Stored data:

+ + + +

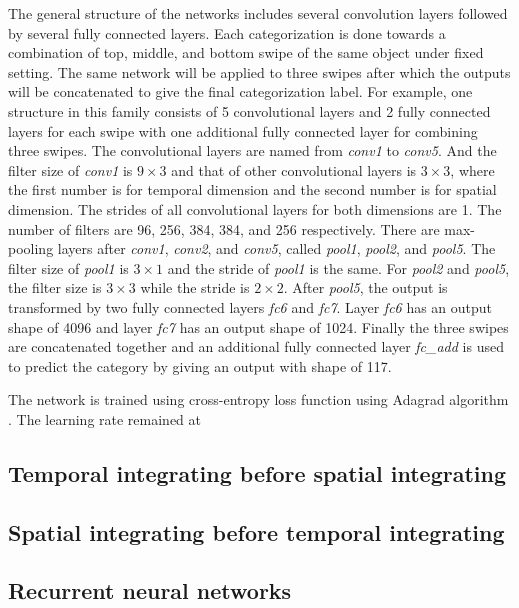The general structure of the networks includes several convolution layers followed by several fully connected layers. Each categorization is done towards a combination of top, middle, and bottom swipe of the same object under fixed setting. 
The same network will be applied to three swipes after which the outputs will be concatenated to give the final categorization label.
For example, one structure in this family consists of 5 convolutional layers and 2 fully connected layers for each swipe with one additional fully connected layer for combining three swipes. 
The convolutional layers are named from \textit{conv1} to \textit{conv5}.
And the filter size of \textit{conv1} is $9\times3$ and that of other convolutional layers is $3\times3$, where the first number is for temporal dimension and the second number is for spatial dimension. 
The strides of all convolutional layers for both dimensions are 1. The number of filters are 96, 256, 384, 384, and 256 respectively.
There are max-pooling layers after \textit{conv1}, \textit{conv2}, and \textit{conv5}, called \textit{pool1}, \textit{pool2}, and \textit{pool5}. The filter size of \textit{pool1} is $3\times1$ and the stride of \textit{pool1} is the same. 
For \textit{pool2} and \textit{pool5}, the filter size is $3\times3$ while the stride is $2\times2$.
After \textit{pool5}, the output is transformed by two fully connected layers \textit{fc6} and \textit{fc7}. Layer \textit{fc6} has an output shape of 4096 and layer \textit{fc7} has an output shape of 1024.
Finally the three swipes are concatenated together and an additional fully connected layer \textit{fc_add} is used to predict the category by giving an output with shape of 117.

The network is trained using cross-entropy loss function using Adagrad algorithm \cite{duchi2011adaptive}. 
The learning rate remained at 

\subsection{Temporal integrating before spatial integrating}

\subsection{Spatial integrating before temporal integrating}

\subsection{Recurrent neural networks}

+ + + +

→ The task
Could the data be reproduced exactly, with the pictures omitted?

→ Answer space
The general structure of the networks includes several convolution layers followed by several fully connected layers. Each categorization is done towards a combination of top, middle, and bottom swipe of the same object under fixed setting. 
The same network will be applied to three swipes after which the outputs will be concatenated to give the final categorization label.
For example, one structure in this family consists of 5 convolutional layers and 2 fully connected layers for each swipe with one additional fully connected layer for combining three swipes. 
The convolutional layers are named from \textit{conv1} to \textit{conv5}.
And the filter size of \textit{conv1} is $9\times3$ and that of other convolutional layers is $3\times3$, where the first number is for temporal dimension and the second number is for spatial dimension. 
The strides of all convolutional layers for both dimensions are 1. The number of filters are 96, 256, 384, 384, and 256 respectively.
There are max-pooling layers after \textit{conv1}, \textit{conv2}, and \textit{conv5}, called \textit{pool1}, \textit{pool2}, and \textit{pool5}. The filter size of \textit{pool1} is $3\times1$ and the stride of \textit{pool1} is the same. 
For \textit{pool2} and \textit{pool5}, the filter size is $3\times3$ while the stride is $2\times2$.
After \textit{pool5}, the output is transformed by two fully connected layers \textit{fc6} and \textit{fc7}. Layer \textit{fc6} has an output shape of 4096 and layer \textit{fc7} has an output shape of 1024.
Finally the three swipes are concatenated together and an additional fully connected layer \textit{fc_add} is used to predict the category by giving an output with shape of 117.

The network is trained using cross-entropy loss function using Adagrad algorithm \cite{duchi2011adaptive}. 
The learning rate remained at 

\subsection{Temporal integrating before spatial integrating}

\subsection{Spatial integrating before temporal integrating}

\subsection{Recurrent neural networks}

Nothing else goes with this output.